The period between pollination and fertilization ( the union of male pollen with female ovules) is long ( 3-4 Months) and delicate ( it does not like freezing temperatures) and  culminates with the early  stage of fruit formation.

Growth  of the hazel plant

The hazel plant produces its fruit on the branches of the previous season. The fruit begins forming right after fertilization and matures completely first by thickening( the embryonic hazelnut changes from a spongy mass to a soft milky seed to a hard seed) and by veraison ( the fruit changes from a milky to an ivory color).

The fruit is a nut, produced in clusters of three or five,  andheld in a  leafy greenHuskoften  blending with the leaves of the plant.When ripened, the nut is brown in color, roughly spherical, with a woody hard shell. The nut is fully ripened in August or early September.

Hazelnuts are harvested in mid-Autumn when the trees drop their nuts and leaves ( often times they are shaken from the tree). The harvesting of the Trilobata del Piemonte is done mostly by mechanical raking of fallen nuts using large sweepers and harvesters ( they look like giant vacuum cleaners).

Hazelnuts cannot be left on the ground for too long, otherwise they risk being damaged by humidity or wild animals. After harvesting, the hazelnuts should be dried for 2-3 days in open air ( some large growers utilize industrial hot air driers for this task.

In order to  preserve the flavor of the hazelnuts they should be kept in dry places.

Because of the rapid expansion of hazelnut cultivars, there are now over 30 specialized nurseries and greenhouses  in Piedmont providing high quality young  hazel plants for both large and small growers.

The hazel is a beautiful plant all year round thanks to its unique flowers,fruits and  leaves. The plant is very easy t  propagate with  most economical and simple method being from  the root sprouts.

All hazel plants produce numerous root suckers around the collar of the plant (at the base of the branches). These need to removed and transplanted with their roots to a pot of loose soil. Most propagation should be done at the end of the summer or beginning of spring.

Nutritional value of Hazelnuts

Since ancient times, hazelnuts have been much appreciated for their rich energy content.  One hundred  grams of hazelnuts contain 600 calories,  60% fats, 15 % proteins and 5%  sugars and 20% other  compounds ( water, minerals). The fat components  present in the oily hazelnuts are monounsaturated fats,  which are rich in good cholesterol and fatty acids. They promote production of Omega3 and protect body tissues from aging and from cardiovascular pathologies like atherosclerosis.

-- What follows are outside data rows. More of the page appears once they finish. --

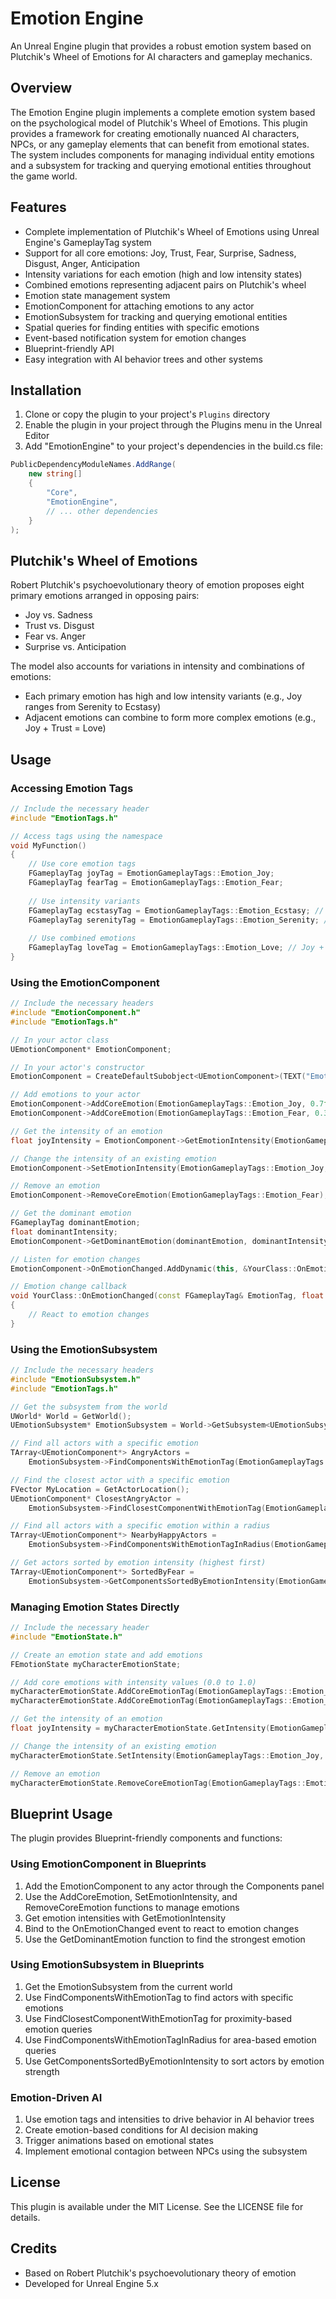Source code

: # Emotion Engine

An Unreal Engine plugin that provides a robust emotion system based on Plutchik's Wheel of Emotions for AI characters and gameplay mechanics.

## Overview

The Emotion Engine plugin implements a complete emotion system based on the psychological model of Plutchik's Wheel of Emotions. This plugin provides a framework for creating emotionally nuanced AI characters, NPCs, or any gameplay elements that can benefit from emotional states. The system includes components for managing individual entity emotions and a subsystem for tracking and querying emotional entities throughout the game world.

## Features

- Complete implementation of Plutchik's Wheel of Emotions using Unreal Engine's GameplayTag system
- Support for all core emotions: Joy, Trust, Fear, Surprise, Sadness, Disgust, Anger, Anticipation
- Intensity variations for each emotion (high and low intensity states)
- Combined emotions representing adjacent pairs on Plutchik's wheel
- Emotion state management system
- EmotionComponent for attaching emotions to any actor
- EmotionSubsystem for tracking and querying emotional entities
- Spatial queries for finding entities with specific emotions
- Event-based notification system for emotion changes
- Blueprint-friendly API
- Easy integration with AI behavior trees and other systems

## Installation

1. Clone or copy the plugin to your project's `Plugins` directory
2. Enable the plugin in your project through the Plugins menu in the Unreal Editor
3. Add "EmotionEngine" to your project's dependencies in the build.cs file:

```csharp
PublicDependencyModuleNames.AddRange(
    new string[]
    {
        "Core",
        "EmotionEngine",
        // ... other dependencies
    }
);
```

## Plutchik's Wheel of Emotions

Robert Plutchik's psychoevolutionary theory of emotion proposes eight primary emotions arranged in opposing pairs:

- Joy vs. Sadness
- Trust vs. Disgust
- Fear vs. Anger
- Surprise vs. Anticipation

The model also accounts for variations in intensity and combinations of emotions:

- Each primary emotion has high and low intensity variants (e.g., Joy ranges from Serenity to Ecstasy)
- Adjacent emotions can combine to form more complex emotions (e.g., Joy + Trust = Love)

## Usage

### Accessing Emotion Tags

```cpp
// Include the necessary header
#include "EmotionTags.h"

// Access tags using the namespace
void MyFunction()
{
    // Use core emotion tags
    FGameplayTag joyTag = EmotionGameplayTags::Emotion_Joy;
    FGameplayTag fearTag = EmotionGameplayTags::Emotion_Fear;
    
    // Use intensity variants
    FGameplayTag ecstasyTag = EmotionGameplayTags::Emotion_Ecstasy; // High intensity Joy
    FGameplayTag serenityTag = EmotionGameplayTags::Emotion_Serenity; // Low intensity Joy
    
    // Use combined emotions
    FGameplayTag loveTag = EmotionGameplayTags::Emotion_Love; // Joy + Trust
}
```

### Using the EmotionComponent

```cpp
// Include the necessary headers
#include "EmotionComponent.h"
#include "EmotionTags.h"

// In your actor class
UEmotionComponent* EmotionComponent;

// In your actor's constructor
EmotionComponent = CreateDefaultSubobject<UEmotionComponent>(TEXT("EmotionComponent"));

// Add emotions to your actor
EmotionComponent->AddCoreEmotion(EmotionGameplayTags::Emotion_Joy, 0.7f);
EmotionComponent->AddCoreEmotion(EmotionGameplayTags::Emotion_Fear, 0.3f);

// Get the intensity of an emotion
float joyIntensity = EmotionComponent->GetEmotionIntensity(EmotionGameplayTags::Emotion_Joy);

// Change the intensity of an existing emotion
EmotionComponent->SetEmotionIntensity(EmotionGameplayTags::Emotion_Joy, 0.9f);

// Remove an emotion
EmotionComponent->RemoveCoreEmotion(EmotionGameplayTags::Emotion_Fear);

// Get the dominant emotion
FGameplayTag dominantEmotion;
float dominantIntensity;
EmotionComponent->GetDominantEmotion(dominantEmotion, dominantIntensity);

// Listen for emotion changes
EmotionComponent->OnEmotionChanged.AddDynamic(this, &YourClass::OnEmotionChanged);

// Emotion change callback
void YourClass::OnEmotionChanged(const FGameplayTag& EmotionTag, float Intensity)
{
    // React to emotion changes
}
```

### Using the EmotionSubsystem

```cpp
// Include the necessary headers
#include "EmotionSubsystem.h"
#include "EmotionTags.h"

// Get the subsystem from the world
UWorld* World = GetWorld();
UEmotionSubsystem* EmotionSubsystem = World->GetSubsystem<UEmotionSubsystem>();

// Find all actors with a specific emotion
TArray<UEmotionComponent*> AngryActors = 
    EmotionSubsystem->FindComponentsWithEmotionTag(EmotionGameplayTags::Emotion_Anger);

// Find the closest actor with a specific emotion
FVector MyLocation = GetActorLocation();
UEmotionComponent* ClosestAngryActor = 
    EmotionSubsystem->FindClosestComponentWithEmotionTag(EmotionGameplayTags::Emotion_Anger, MyLocation);

// Find all actors with a specific emotion within a radius
TArray<UEmotionComponent*> NearbyHappyActors = 
    EmotionSubsystem->FindComponentsWithEmotionTagInRadius(EmotionGameplayTags::Emotion_Joy, MyLocation, 1000.0f);

// Get actors sorted by emotion intensity (highest first)
TArray<UEmotionComponent*> SortedByFear = 
    EmotionSubsystem->GetComponentsSortedByEmotionIntensity(EmotionGameplayTags::Emotion_Fear);
```

### Managing Emotion States Directly

```cpp
// Include the necessary header
#include "EmotionState.h"

// Create an emotion state and add emotions
FEmotionState myCharacterEmotionState;

// Add core emotions with intensity values (0.0 to 1.0)
myCharacterEmotionState.AddCoreEmotionTag(EmotionGameplayTags::Emotion_Joy, 0.7f);
myCharacterEmotionState.AddCoreEmotionTag(EmotionGameplayTags::Emotion_Fear, 0.3f);

// Get the intensity of an emotion
float joyIntensity = myCharacterEmotionState.GetIntensity(EmotionGameplayTags::Emotion_Joy); // Returns 0.7

// Change the intensity of an existing emotion
myCharacterEmotionState.SetIntensity(EmotionGameplayTags::Emotion_Joy, 0.9f);

// Remove an emotion
myCharacterEmotionState.RemoveCoreEmotionTag(EmotionGameplayTags::Emotion_Fear);
```

## Blueprint Usage

The plugin provides Blueprint-friendly components and functions:

### Using EmotionComponent in Blueprints

1. Add the EmotionComponent to any actor through the Components panel
2. Use the AddCoreEmotion, SetEmotionIntensity, and RemoveCoreEmotion functions to manage emotions
3. Get emotion intensities with GetEmotionIntensity
4. Bind to the OnEmotionChanged event to react to emotion changes
5. Use the GetDominantEmotion function to find the strongest emotion

### Using EmotionSubsystem in Blueprints

1. Get the EmotionSubsystem from the current world
2. Use FindComponentsWithEmotionTag to find actors with specific emotions
3. Use FindClosestComponentWithEmotionTag for proximity-based emotion queries
4. Use FindComponentsWithEmotionTagInRadius for area-based emotion queries
5. Use GetComponentsSortedByEmotionIntensity to sort actors by emotion strength

### Emotion-Driven AI

1. Use emotion tags and intensities to drive behavior in AI behavior trees
2. Create emotion-based conditions for AI decision making
3. Trigger animations based on emotional states
4. Implement emotional contagion between NPCs using the subsystem

## License

This plugin is available under the MIT License. See the LICENSE file for details.

## Credits

- Based on Robert Plutchik's psychoevolutionary theory of emotion
- Developed for Unreal Engine 5.x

Hazelnuts are also rich in Vitamin E,  potassium, phosphorous, magnesium, all elements that counter  the symptoms of fatigue and promote  faster metabolism.

Hazelnuts can therefore be a very important health ally.  Eating some hazelnuts on a regular basis during the cold season helps  to better withstand the cold and to conserve energy.

Hazelnuts are also used to make various types of oils: both for cosmetic and comestible use.

Hazelnut oil  for cooking has a sweet and penetrating aroma, a yellow straw color, and high mineral content.

The cooperative for the protection of the Tonda Gentile Trilobata del Piemonte produces an IGT oil for domestic use: it is an ideal condiment for salads and many other dishes.